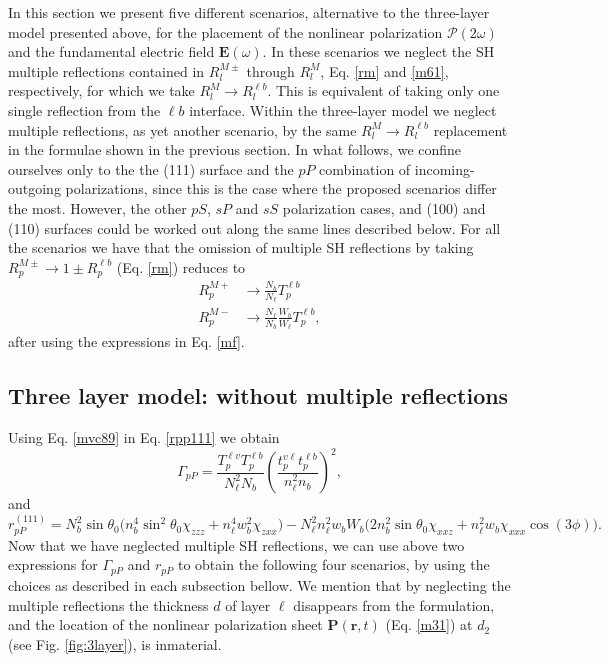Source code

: In this section we present five different scenarios, alternative to the
three-layer model presented above, for the placement of the nonlinear
polarization $\boldsymbol{\mathcal{P}}(2\omega)$ and the fundamental
electric field $\mathbf{E}(\omega)$. In these scenarios we neglect the SH
multiple reflections contained in $R^{M\pm}_{l}$ through $R^{M}_{l}$, Eq.
\eqref{rm} and \eqref{m61}, respectively, for which we take $R^{M}_{l}\to
R^{\ell b}_{l}$. This is equivalent of taking only one single reflection from
the $\ell b$ interface. Within the three-layer model we neglect multiple
reflections, as yet another scenario, by the same $R^{M}_{l}\to R^{\ell b}_{l}$
replacement in the formulae shown in the previous section. In what follows, we
confine ourselves only to the the (111) surface and the $pP$ combination of
incoming-outgoing polarizations, since this is the case where the proposed
scenarios differ the most. However, the other $pS$, $sP$ and $sS$ polarization
cases, and (100) and (110) surfaces could be worked out along the same lines
described below. For all the scenarios we have that the omission of multiple SH
reflections by taking $R^{M\pm}_{p}\to 1\pm R^{\ell b}_{p}$ (Eq. \eqref{rm})
reduces to
\begin{align}\label{mvc89}
R^{M+}_{p}&\to\frac{N_{b}}{N_{\ell}}T^{\ell b}_{p}\nonumber\\
R^{M-}_{p}&\to\frac{N_{\ell}}{N_{b}}\frac{W_{b}}{W_{\ell}}T^{\ell b}_{p},
\end{align}
after using the expressions in Eq. \eqref{mf}.



\subsection{Three layer model: without multiple reflections}\label{sec:nomr}

Using Eq. \eqref{mvc89} in Eq. \eqref{rpp111} we obtain
\begin{equation}\label{m79}
\Gamma_{pP}=
\frac{T_{p}^{\ell v}T^{\ell b}_{p}}
     {N^{2}_{\ell}N_{b}}
\left(
\frac{t_{p}^{v\ell}t^{\ell b}_{p}}
     {n^{2}_{\ell}n_{b}}
\right)^{2},  
\end{equation}
and
\begin{equation}\label{m81}
r^{(111)}_{pP} =
N^{2}_{b}\sin\theta_{0}
\Big(
  n^{4}_{b}\sin^2\theta_{0}\chi_{zzz}
+ n^{4}_{\ell}w^2_{b}\chi_{zxx}
\Big)
- N^{2}_{\ell}n^{2}_{\ell}w_{b}W_{b}
\Big(
  2n^{2}_{b}\sin\theta_{0}\chi_{xxz}
+ n^{2}_{\ell}w_{b}\chi_{xxx}\cos(3\phi) 
\Big).
\end{equation}
Now that we have neglected multiple SH reflections, we can use above two
expressions for $\Gamma_{pP}$ and $r_{pP}$ to obtain the following four
scenarios, by using the choices as described in each subsection bellow. We
mention that by neglecting the multiple reflections the thickness $d$ of layer
$\ell$ disappears from the formulation, and the location of the nonlinear
polarization sheet $\mathbf{P}(\mathbf{r},t)$ (Eq. \eqref{m31}) at 
$d_{2}$ (see Fig. \ref{fig:3layer}), is inmaterial.

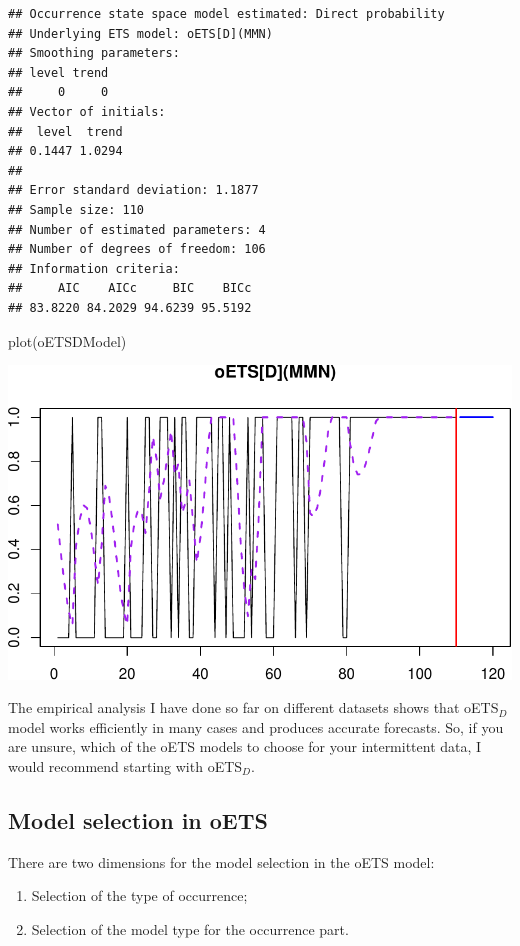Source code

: \documentclass[
]{book}
\newenvironment{Shaded}{\begin{snugshade}}{\end{snugshade}}
\newcommand{\FunctionTok}[1]{\textcolor[rgb]{0.00,0.00,0.00}{#1}}
\newcommand{\NormalTok}[1]{#1}
\providecommand{\tightlist}{%
  \setlength{\itemsep}{0pt}\setlength{\parskip}{0pt}}
\theoremstyle{definition}
\theoremstyle{definition}
\theoremstyle{definition}
\theoremstyle{definition}
\theoremstyle{remark}
\begin{document}
\begin{verbatim}
## Occurrence state space model estimated: Direct probability
## Underlying ETS model: oETS[D](MMN)
## Smoothing parameters:
## level trend 
##     0     0 
## Vector of initials:
##  level  trend 
## 0.1447 1.0294 
## 
## Error standard deviation: 1.1877
## Sample size: 110
## Number of estimated parameters: 4
## Number of degrees of freedom: 106
## Information criteria: 
##     AIC    AICc     BIC    BICc 
## 83.8220 84.2029 94.6239 95.5192
\end{verbatim}

\begin{Shaded}
\begin{Highlighting}[]
\FunctionTok{plot}\NormalTok{(oETSDModel)}
\end{Highlighting}
\end{Shaded}

\includegraphics{adam_files/figure-latex/oETSDExample1-1.pdf}

The empirical analysis I have done so far on different datasets shows that oETS\(_D\) model works efficiently in many cases and produces accurate forecasts. So, if you are unsure, which of the oETS models to choose for your intermittent data, I would recommend starting with oETS\(_D\).

\hypertarget{oETSModelSelection}{%
\subsection{Model selection in oETS}\label{oETSModelSelection}}

There are two dimensions for the model selection in the oETS model:

\begin{enumerate}
\def\labelenumi{\arabic{enumi}.}
\tightlist
\item
  Selection of the type of occurrence;
\item
  Selection of the model type for the occurrence part.
\end{enumerate}
\end{document}
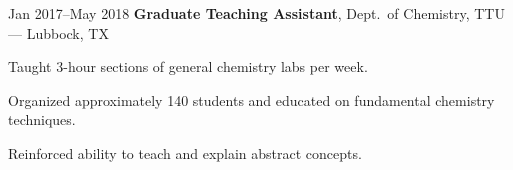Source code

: \documentclass{resume}
\begin{document}
        \begin{twocolentry}{Jan 2017--May 2018}
            \textbf{Graduate Teaching Assistant}, Dept.\ of Chemistry, TTU --- Lubbock, TX
        \end{twocolentry}
        \vspace{0.10cm}
        \begin{onecolentry}
            \begin{highlights}
                \item Taught 3-hour sections of general chemistry labs per week.
                \item Organized approximately 140 students and educated on fundamental chemistry techniques.
                \item Reinforced ability to teach and explain abstract concepts.
            \end{highlights}
        \end{onecolentry}
\end{document}
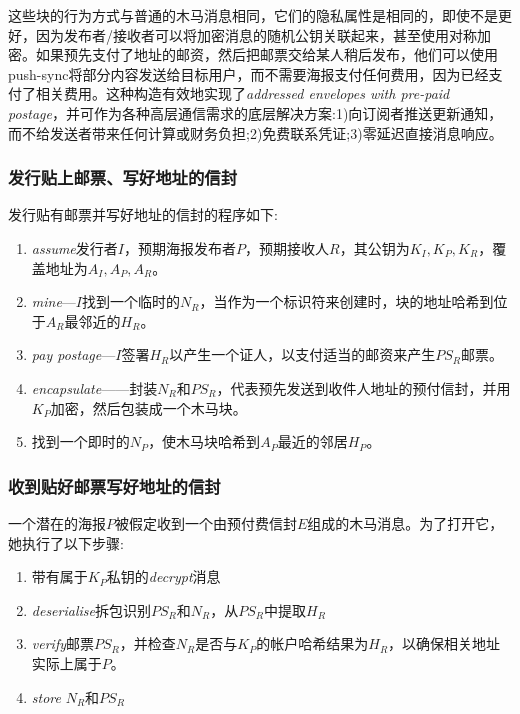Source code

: 这些块的行为方式与普通的木马消息相同，它们的隐私属性是相同的，即使不是更好，因为发布者/接收者可以将加密消息的随机公钥关联起来，甚至使用对称加密。如果预先支付了地址的邮资，然后把邮票交给某人稍后发布，他们可以使用push-sync将部分内容发送给目标用户，而不需要海报支付任何费用，因为已经支付了相关费用。这种构造有效地实现了\emph{addressed envelopes with pre-paid postage}，并可作为各种高层通信需求的底层解决方案:1)向订阅者推送更新通知，而不给发送者带来任何计算或财务负担;2)免费联系凭证;3)零延迟直接消息响应。  


\subsubsection{发行贴上邮票、写好地址的信封}

发行贴有邮票并写好地址的信封的程序如下:

\begin{enumerate}
\item \emph{assume}发行者$I$，预期海报发布者$P$，预期接收人$R$，其公钥为$K_I, K_P, K_R$，覆盖地址为$A_I, A_P, A_R$。
\item \emph{mine}—$I$找到一个临时的$N_R$，当作为一个标识符来创建时，块的地址哈希到位于$A_R$最邻近的$H_R$。
\item \emph{pay postage}—$I$签署$H_R$以产生一个证人，以支付适当的邮资来产生$PS_R$邮票。
\item \emph{encapsulate}——封装$N_R$和$PS_R$，代表预先发送到收件人地址的预付信封，并用$K_P$加密，然后包装成一个木马块。
\item 找到一个即时的$N_P$，使木马块哈希到$A_P$最近的邻居$H_P$。 
\end{enumerate}




\subsubsection{收到贴好邮票写好地址的信封}

一个潜在的海报$P$被假定收到一个由预付费信封$E$组成的木马消息。为了打开它，她执行了以下步骤:

\begin{enumerate}
    \item 带有属于$K_P$私钥的\emph{decrypt}消息
    \item \emph{deserialise}拆包识别$PS_R$和$N_R$，从$PS_R$中提取$H_R$
    \item \emph{verify}邮票$PS_R$，并检查$N_R$是否与$K_P$的帐户哈希结果为$H_R$，以确保相关地址实际上属于$P$。
    \item \emph{store} $N_R$和$PS_R$ 
\end{enumerate}

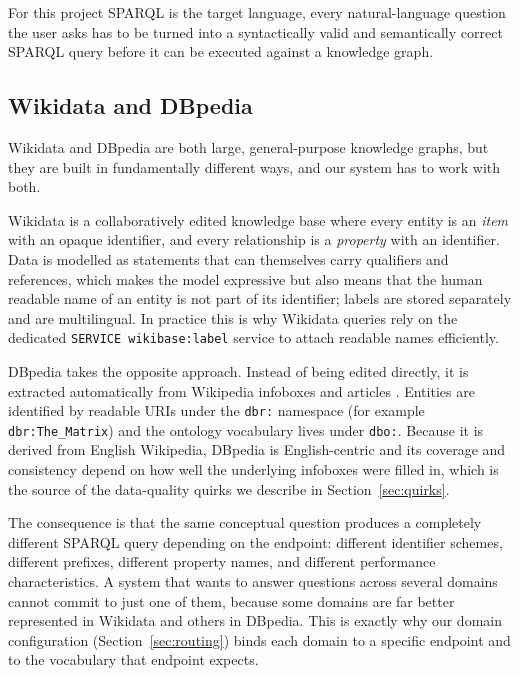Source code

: \documentclass[11pt,a4paper]{article}
\begin{document}
For this project SPARQL is the target language, every natural-language
question the user asks has to be turned into a syntactically valid and
semantically correct SPARQL query before it can be executed against a
knowledge graph.

\subsection{Wikidata and DBpedia}
\label{sec:kgs}
Wikidata and DBpedia are both large, general-purpose knowledge graphs,
but they are built in fundamentally different ways, and our system has
to work with both.

Wikidata is a collaboratively edited knowledge base where every entity
is an \emph{item} with an opaque identifier, and
every relationship is a \emph{property} with an identifier. 
Data is modelled as statements that can themselves carry qualifiers and
references, which makes the model expressive but also means that the
human readable name of an entity is not part of its identifier; labels are stored separately and are multilingual. In practice this is
why Wikidata queries rely on the dedicated
\texttt{SERVICE wikibase:label} service to attach readable names
efficiently.

DBpedia takes the opposite approach. Instead of being edited directly,
it is extracted automatically from Wikipedia infoboxes and articles
\cite{auer2007dbpedia,lehmann2015dbpedia}. Entities are identified by
readable URIs under the \texttt{dbr:} namespace (for example
\texttt{dbr:The\_Matrix}) and the ontology vocabulary lives under
\texttt{dbo:}. Because it is derived from English Wikipedia, DBpedia
is English-centric and its coverage and consistency depend on how well
the underlying infoboxes were filled in, which is the source of the
data-quality quirks we describe in Section~\ref{sec:quirks}.

The consequence is that the same conceptual question produces a
completely different SPARQL query depending on the endpoint: different
identifier schemes, different prefixes, different property names, and
different performance characteristics. A system that wants to answer
questions across several domains cannot commit to just one of them,
because some domains are far better represented in Wikidata and others
in DBpedia. This is exactly why our domain configuration
(Section~\ref{sec:routing}) binds each domain to a specific endpoint
and to the vocabulary that endpoint expects.
\end{document}
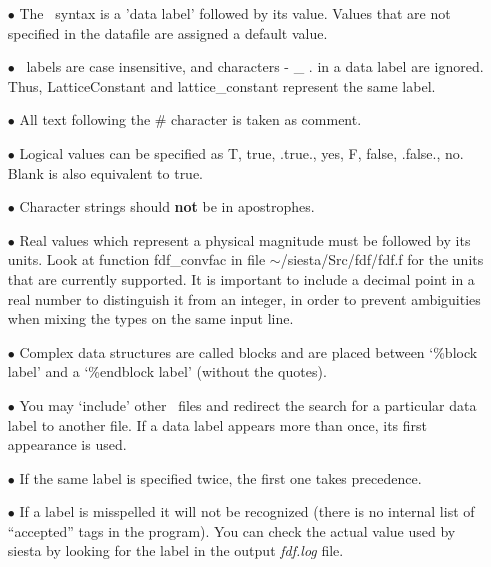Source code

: \begin{itemize}

\item[$\bullet$] The \fdflib\ syntax is a 'data label' followed by its value.
Values that are not specified in the datafile are assigned
a default value.

\item[$\bullet$] \fdflib\ labels are case insensitive, and characters - \_ .
in a data label are ignored. Thus, LatticeConstant and
lattice\_constant represent the same label.

\item[$\bullet$] All text following the \# character is taken as comment.

\item[$\bullet$] Logical values can be specified as T, true, .true.,
yes, F, false, .false., no. Blank is also equivalent to true.

\item[$\bullet$] Character strings should \textbf{not} be in apostrophes.

\item[$\bullet$] Real values which represent a physical magnitude must be
followed by its units. Look at function fdf\_convfac in
file $\sim$/siesta/Src/fdf/fdf.f for the units that are currently supported.
It is important to include a decimal point in a real number to distinguish
it from an integer, in order to prevent ambiguities when mixing the types
on the same input line.

\item[$\bullet$] Complex data structures are called blocks and are
placed between `\%block label' and a `\%endblock label'
(without the quotes).

\item[$\bullet$] You may `include' other \fdflib\ files and redirect the search
for a particular data label to another file.
If a data label appears more than once, its first appearance
is used.

\item[$\bullet$] If the same label is specified twice, the first one takes precedence.

\item[$\bullet$] If a label is misspelled it will not be recognized (there is no
  internal list of ``accepted'' tags in the program). You can check 
  the actual value used by siesta by looking for the label in the
  output \textit{fdf.log} file.

\end{itemize}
==========
● WHAT YOU ARE ASKED TO DO:
Output the records above as they stand, from the first line to the line with "cases, and (100)", inclusive, and exclude the pictures.

● ANSWER TO THIS EXERCISE:
Source code

: In this section we present five different scenarios, alternative to the
three-layer model presented above, for the placement of the nonlinear
polarization $\boldsymbol{\mathcal{P}}(2\omega)$ and the fundamental
electric field $\mathbf{E}(\omega)$. In these scenarios we neglect the SH
multiple reflections contained in $R^{M\pm}_{l}$ through $R^{M}_{l}$, Eq.
\eqref{rm} and \eqref{m61}, respectively, for which we take $R^{M}_{l}\to
R^{\ell b}_{l}$. This is equivalent of taking only one single reflection from
the $\ell b$ interface. Within the three-layer model we neglect multiple
reflections, as yet another scenario, by the same $R^{M}_{l}\to R^{\ell b}_{l}$
replacement in the formulae shown in the previous section. In what follows, we
confine ourselves only to the the (111) surface and the $pP$ combination of
incoming-outgoing polarizations, since this is the case where the proposed
scenarios differ the most. However, the other $pS$, $sP$ and $sS$ polarization
cases, and (100) and (110) surfaces could be worked out along the same lines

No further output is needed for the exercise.